Document images with source code
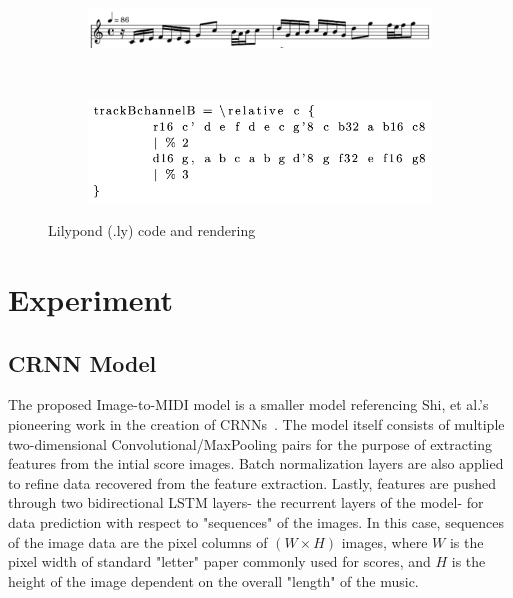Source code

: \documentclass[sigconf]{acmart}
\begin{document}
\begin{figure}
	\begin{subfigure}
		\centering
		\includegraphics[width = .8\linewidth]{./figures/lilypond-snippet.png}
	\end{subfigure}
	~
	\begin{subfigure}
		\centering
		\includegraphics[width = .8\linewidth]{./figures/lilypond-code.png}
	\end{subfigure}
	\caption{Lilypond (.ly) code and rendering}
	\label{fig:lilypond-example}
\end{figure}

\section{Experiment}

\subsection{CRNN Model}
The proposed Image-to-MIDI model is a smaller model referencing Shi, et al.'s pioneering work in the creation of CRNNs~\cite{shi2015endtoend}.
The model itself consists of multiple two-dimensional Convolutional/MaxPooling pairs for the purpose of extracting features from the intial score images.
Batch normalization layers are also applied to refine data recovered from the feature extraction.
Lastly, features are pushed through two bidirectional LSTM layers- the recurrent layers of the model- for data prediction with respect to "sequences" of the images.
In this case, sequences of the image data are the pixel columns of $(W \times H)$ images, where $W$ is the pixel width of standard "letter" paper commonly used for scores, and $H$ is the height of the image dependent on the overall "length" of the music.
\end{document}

About this exercise - Transcribe, from the records above, the first line and every line after it up to and including the line with "The proposed Image-to-MIDI"; omit pictures.

Exercise result -
Source code

: \documentclass[sigconf]{acmart}
\begin{document}
\begin{figure}
	\begin{subfigure}
		\centering
		\includegraphics[width = .8\linewidth]{./figures/lilypond-snippet.png}
	\end{subfigure}
	~
	\begin{subfigure}
		\centering
		\includegraphics[width = .8\linewidth]{./figures/lilypond-code.png}
	\end{subfigure}
	\caption{Lilypond (.ly) code and rendering}
	\label{fig:lilypond-example}
\end{figure}

\section{Experiment}

\subsection{CRNN Model}
The proposed Image-to-MIDI model is a smaller model referencing Shi, et al.'s pioneering work in the creation of CRNNs~\cite{shi2015endtoend}.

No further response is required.